SUPPLIED ENTRIES:
BEGIN

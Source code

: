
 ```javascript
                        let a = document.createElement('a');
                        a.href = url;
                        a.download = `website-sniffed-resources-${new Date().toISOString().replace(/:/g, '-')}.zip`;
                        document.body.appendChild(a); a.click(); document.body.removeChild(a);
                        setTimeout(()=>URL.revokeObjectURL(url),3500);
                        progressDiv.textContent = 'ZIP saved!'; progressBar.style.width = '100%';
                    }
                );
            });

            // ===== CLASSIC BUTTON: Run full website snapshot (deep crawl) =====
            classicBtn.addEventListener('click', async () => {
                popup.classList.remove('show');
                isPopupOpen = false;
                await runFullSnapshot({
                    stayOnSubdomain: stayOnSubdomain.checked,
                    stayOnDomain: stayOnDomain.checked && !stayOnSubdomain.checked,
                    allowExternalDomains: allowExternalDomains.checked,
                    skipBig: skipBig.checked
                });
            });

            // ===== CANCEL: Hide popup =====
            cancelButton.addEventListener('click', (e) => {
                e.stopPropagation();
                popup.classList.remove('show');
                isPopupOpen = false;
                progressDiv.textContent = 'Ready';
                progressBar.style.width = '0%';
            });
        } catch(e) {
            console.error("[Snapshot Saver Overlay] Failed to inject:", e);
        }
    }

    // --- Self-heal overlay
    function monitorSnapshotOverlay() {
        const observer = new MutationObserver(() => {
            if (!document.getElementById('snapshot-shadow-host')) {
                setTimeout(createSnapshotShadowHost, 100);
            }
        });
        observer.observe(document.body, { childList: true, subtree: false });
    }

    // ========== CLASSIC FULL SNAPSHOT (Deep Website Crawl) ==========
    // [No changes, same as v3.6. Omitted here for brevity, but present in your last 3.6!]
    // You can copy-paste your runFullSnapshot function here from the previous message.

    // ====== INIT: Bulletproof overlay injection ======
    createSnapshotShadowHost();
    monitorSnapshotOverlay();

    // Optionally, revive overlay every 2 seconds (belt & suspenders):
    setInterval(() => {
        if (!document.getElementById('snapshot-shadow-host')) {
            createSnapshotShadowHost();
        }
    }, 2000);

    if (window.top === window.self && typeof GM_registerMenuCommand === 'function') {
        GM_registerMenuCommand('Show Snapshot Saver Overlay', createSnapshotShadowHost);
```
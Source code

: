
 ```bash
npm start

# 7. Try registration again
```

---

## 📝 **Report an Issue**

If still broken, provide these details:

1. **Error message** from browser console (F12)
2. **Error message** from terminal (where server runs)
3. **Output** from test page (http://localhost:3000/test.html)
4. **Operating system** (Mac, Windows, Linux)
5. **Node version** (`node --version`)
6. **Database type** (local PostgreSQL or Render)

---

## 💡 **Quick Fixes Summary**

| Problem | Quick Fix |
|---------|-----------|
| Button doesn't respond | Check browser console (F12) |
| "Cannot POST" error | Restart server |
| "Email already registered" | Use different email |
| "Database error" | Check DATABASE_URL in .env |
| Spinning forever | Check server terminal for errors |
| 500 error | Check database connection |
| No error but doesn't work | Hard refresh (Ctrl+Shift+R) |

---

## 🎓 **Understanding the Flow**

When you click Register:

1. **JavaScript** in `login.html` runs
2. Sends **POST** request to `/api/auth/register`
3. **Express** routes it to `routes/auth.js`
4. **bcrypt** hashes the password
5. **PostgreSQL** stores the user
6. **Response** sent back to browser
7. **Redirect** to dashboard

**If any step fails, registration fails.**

END

WORK INSTRUCTIONS:
All entries must be given again exactly.

COMPLETED EXERCISE:
Source code

:
 ```javascript
                        let a = document.createElement('a');
                        a.href = url;
                        a.download = `website-sniffed-resources-${new Date().toISOString().replace(/:/g, '-')}.zip`;
                        document.body.appendChild(a); a.click(); document.body.removeChild(a);
                        setTimeout(()=>URL.revokeObjectURL(url),3500);
                        progressDiv.textContent = 'ZIP saved!'; progressBar.style.width = '100%';
                    }
                );
            });

            // ===== CLASSIC BUTTON: Run full website snapshot (deep crawl) =====
            classicBtn.addEventListener('click', async () => {
                popup.classList.remove('show');
                isPopupOpen = false;
                await runFullSnapshot({
                    stayOnSubdomain: stayOnSubdomain.checked,
                    stayOnDomain: stayOnDomain.checked && !stayOnSubdomain.checked,
                    allowExternalDomains: allowExternalDomains.checked,
                    skipBig: skipBig.checked
                });
            });

            // ===== CANCEL: Hide popup =====
            cancelButton.addEventListener('click', (e) => {
                e.stopPropagation();
                popup.classList.remove('show');
                isPopupOpen = false;
                progressDiv.textContent = 'Ready';
                progressBar.style.width = '0%';
            });
        } catch(e) {
            console.error("[Snapshot Saver Overlay] Failed to inject:", e);
        }
    }

    // --- Self-heal overlay
    function monitorSnapshotOverlay() {
        const observer = new MutationObserver(() => {
            if (!document.getElementById('snapshot-shadow-host')) {
                setTimeout(createSnapshotShadowHost, 100);
            }
        });
        observer.observe(document.body, { childList: true, subtree: false });
    }

    // ========== CLASSIC FULL SNAPSHOT (Deep Website Crawl) ==========
    // [No changes, same as v3.6. Omitted here for brevity, but present in your last 3.6!]
    // You can copy-paste your runFullSnapshot function here from the previous message.

    // ====== INIT: Bulletproof overlay injection ======
    createSnapshotShadowHost();
    monitorSnapshotOverlay();

    // Optionally, revive overlay every 2 seconds (belt & suspenders):
    setInterval(() => {
        if (!document.getElementById('snapshot-shadow-host')) {
            createSnapshotShadowHost();
        }
    }, 2000);

    if (window.top === window.self && typeof GM_registerMenuCommand === 'function') {
        GM_registerMenuCommand('Show Snapshot Saver Overlay', createSnapshotShadowHost);
```
Source code

:
 ```bash
npm start

# 7. Try registration again
```

---

## 📝 **Report an Issue**

If still broken, provide these details:

1. **Error message** from browser console (F12)
2. **Error message** from terminal (where server runs)
3. **Output** from test page (http://localhost:3000/test.html)
4. **Operating system** (Mac, Windows, Linux)
5. **Node version** (`node --version`)
6. **Database type** (local PostgreSQL or Render)

---

## 💡 **Quick Fixes Summary**

| Problem | Quick Fix |
|---------|-----------|
| Button doesn't respond | Check browser console (F12) |
| "Cannot POST" error | Restart server |
| "Email already registered" | Use different email |
| "Database error" | Check DATABASE_URL in .env |
| Spinning forever | Check server terminal for errors |
| 500 error | Check database connection |
| No error but doesn't work | Hard refresh (Ctrl+Shift+R) |

---

## 🎓 **Understanding the Flow**

When you click Register:

1. **JavaScript** in `login.html` runs
2. Sends **POST** request to `/api/auth/register`
3. **Express** routes it to `routes/auth.js`
4. **bcrypt** hashes the password
5. **PostgreSQL** stores the user
6. **Response** sent back to browser
7. **Redirect** to dashboard

**If any step fails, registration fails.**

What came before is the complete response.